_WHAT NEEDS TO BE DONE_
From the records below, copy the lines that include "subsection".
*** RECORDS FOR THIS TASK ***
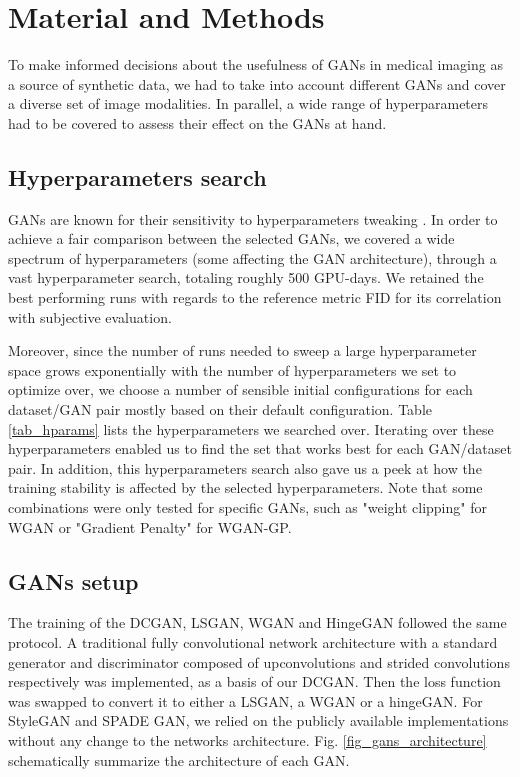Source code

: \documentclass[preprint,12pt, authoryear]{elsarticle}
\begin{document}
\section{Material and Methods}
\label{sec:protocol}
To make informed decisions about the usefulness of GANs in medical imaging as a source of synthetic data, we had to take into account different GANs and cover a diverse set of image modalities. In parallel, a wide range of hyperparameters had to be covered to assess their effect on the GANs at hand.


\subsection{Hyperparameters search}


GANs are known for their sensitivity to hyperparameters tweaking \citep{Lucic2018AreGC}. In order to achieve a fair comparison between the selected GANs, we covered a wide spectrum of hyperparameters (some affecting the GAN architecture), through a vast hyperparameter search, totaling roughly 500 GPU-days. We retained the best performing runs with regards to the reference metric FID for its correlation with subjective evaluation.

Moreover, since the number of runs needed to sweep a large hyperparameter space grows exponentially with the number of hyperparameters we set to optimize over, we choose a number of sensible initial configurations for each dataset/GAN pair mostly based on their default configuration. 
Table \ref{tab_hparams} lists the hyperparameters we searched over. Iterating over these hyperparameters enabled us to find the set that works best for each GAN/dataset pair. In addition, this hyperparameters search also gave us a peek at how the training stability is affected by the selected hyperparameters. Note that some combinations were only tested for specific GANs, such as "weight clipping" for WGAN or "Gradient Penalty" for WGAN-GP.

\subsection{GANs setup}
The training of the DCGAN, LSGAN, WGAN and HingeGAN followed the same protocol. A traditional fully convolutional network architecture with a standard generator and discriminator composed of upconvolutions and strided convolutions respectively was implemented, as a basis of our DCGAN. Then the loss function was swapped to convert it to either a LSGAN, a WGAN or a hingeGAN. For StyleGAN and SPADE GAN, we relied on the publicly available implementations without any change to the networks architecture.
Fig. \ref{fig_gans_architecture} schematically summarize  the architecture of each GAN.
\end{document}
*** End of RECORDS FOR THIS TASK ***
_WORKED SOLUTION_
\subsection{Hyperparameters search}
\subsection{GANs setup}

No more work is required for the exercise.